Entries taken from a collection
____

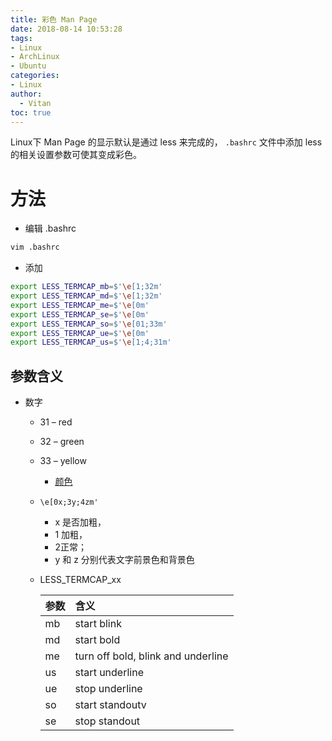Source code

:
 ```yaml
---
title: 彩色 Man Page
date: 2018-08-14 10:53:28
tags:
- Linux
- ArchLinux
- Ubuntu
categories:
- Linux
author:
  - Vitan
toc: true
---
```

Linux下 Man Page 的显示默认是通过 less 来完成的， `.bashrc` 文件中添加 less 的相关设置参数可使其变成彩色。
<!--more-->
# 方法
- 编辑 .bashrc
```sh
vim .bashrc
```
- 添加
```sh
export LESS_TERMCAP_mb=$'\e[1;32m'
export LESS_TERMCAP_md=$'\e[1;32m'
export LESS_TERMCAP_me=$'\e[0m'
export LESS_TERMCAP_se=$'\e[0m'
export LESS_TERMCAP_so=$'\e[01;33m'
export LESS_TERMCAP_ue=$'\e[0m'
export LESS_TERMCAP_us=$'\e[1;4;31m'
```

## 参数含义
- 数字
    - 31 – red
    - 32 – green
    - 33 – yellow
        - [颜色](https://en.wikipedia.org/wiki/ANSI_escape_code#Colors) 

  - `\e[0x;3y;4zm'`
    - x 是否加粗，
    - 1 加粗，
    - 2正常；
    - y 和 z 分别代表文字前景色和背景色

  - LESS_TERMCAP_xx

    |参数|含义|
    |:---|:---|
    |mb|start blink|
    |md|start bold|
    |me|turn off bold, blink and underline|
    |us|start underline|
    |ue|stop underline|
    |so|start standoutv|
    |se|stop standout|
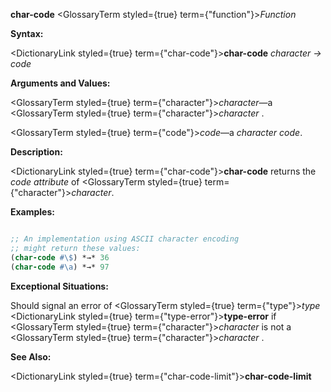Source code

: **char-code** <GlossaryTerm styled={true} term={"function"}><i>Function</i></GlossaryTerm> 



**Syntax:** 



<DictionaryLink styled={true} term={"char-code"}><b>char-code</b></DictionaryLink> *character → code* 



**Arguments and Values:** 



<GlossaryTerm styled={true} term={"character"}><i>character</i></GlossaryTerm>—a <GlossaryTerm styled={true} term={"character"}><i>character</i></GlossaryTerm> . 



<GlossaryTerm styled={true} term={"code"}><i>code</i></GlossaryTerm>—a *character code*. 



**Description:** 



<DictionaryLink styled={true} term={"char-code"}><b>char-code</b></DictionaryLink> returns the *code attribute* of <GlossaryTerm styled={true} term={"character"}><i>character</i></GlossaryTerm>. 



**Examples:**
```lisp

;; An implementation using ASCII character encoding 
;; might return these values: 
(char-code #\$) *→* 36 
(char-code #\a) *→* 97 

```
**Exceptional Situations:** 



Should signal an error of <GlossaryTerm styled={true} term={"type"}><i>type</i></GlossaryTerm> <DictionaryLink styled={true} term={"type-error"}><b>type-error</b></DictionaryLink> if <GlossaryTerm styled={true} term={"character"}><i>character</i></GlossaryTerm> is not a <GlossaryTerm styled={true} term={"character"}><i>character</i></GlossaryTerm> . 



**See Also:** 



<DictionaryLink styled={true} term={"char-code-limit"}><b>char-code-limit</b></DictionaryLink>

____

Your copy must match the records above exactly, apart from the pictures, which are excluded.

■ Result of this exercise:
Source code

:
 ```yaml
---
title: 彩色 Man Page
date: 2018-08-14 10:53:28
tags:
- Linux
- ArchLinux
- Ubuntu
categories:
- Linux
author:
  - Vitan
toc: true
---
```

Linux下 Man Page 的显示默认是通过 less 来完成的， `.bashrc` 文件中添加 less 的相关设置参数可使其变成彩色。
<!--more-->
# 方法
- 编辑 .bashrc
```sh
vim .bashrc
```
- 添加
```sh
export LESS_TERMCAP_mb=$'\e[1;32m'
export LESS_TERMCAP_md=$'\e[1;32m'
export LESS_TERMCAP_me=$'\e[0m'
export LESS_TERMCAP_se=$'\e[0m'
export LESS_TERMCAP_so=$'\e[01;33m'
export LESS_TERMCAP_ue=$'\e[0m'
export LESS_TERMCAP_us=$'\e[1;4;31m'
```

## 参数含义
- 数字
    - 31 – red
    - 32 – green
    - 33 – yellow
        - [颜色](https://en.wikipedia.org/wiki/ANSI_escape_code#Colors) 

  - `\e[0x;3y;4zm'`
    - x 是否加粗，
    - 1 加粗，
    - 2正常；
    - y 和 z 分别代表文字前景色和背景色

  - LESS_TERMCAP_xx

    |参数|含义|
    |:---|:---|
    |mb|start blink|
    |md|start bold|
    |me|turn off bold, blink and underline|
    |us|start underline|
    |ue|stop underline|
    |so|start standoutv|
    |se|stop standout|
Source code

: **char-code** <GlossaryTerm styled={true} term={"function"}><i>Function</i></GlossaryTerm> 



**Syntax:** 



<DictionaryLink styled={true} term={"char-code"}><b>char-code</b></DictionaryLink> *character → code* 



**Arguments and Values:** 



<GlossaryTerm styled={true} term={"character"}><i>character</i></GlossaryTerm>—a <GlossaryTerm styled={true} term={"character"}><i>character</i></GlossaryTerm> . 



<GlossaryTerm styled={true} term={"code"}><i>code</i></GlossaryTerm>—a *character code*. 



**Description:** 



<DictionaryLink styled={true} term={"char-code"}><b>char-code</b></DictionaryLink> returns the *code attribute* of <GlossaryTerm styled={true} term={"character"}><i>character</i></GlossaryTerm>. 



**Examples:**
```lisp

;; An implementation using ASCII character encoding 
;; might return these values: 
(char-code #\$) *→* 36 
(char-code #\a) *→* 97 

```
**Exceptional Situations:** 



Should signal an error of <GlossaryTerm styled={true} term={"type"}><i>type</i></GlossaryTerm> <DictionaryLink styled={true} term={"type-error"}><b>type-error</b></DictionaryLink> if <GlossaryTerm styled={true} term={"character"}><i>character</i></GlossaryTerm> is not a <GlossaryTerm styled={true} term={"character"}><i>character</i></GlossaryTerm> . 



**See Also:** 



<DictionaryLink styled={true} term={"char-code-limit"}><b>char-code-limit</b></DictionaryLink>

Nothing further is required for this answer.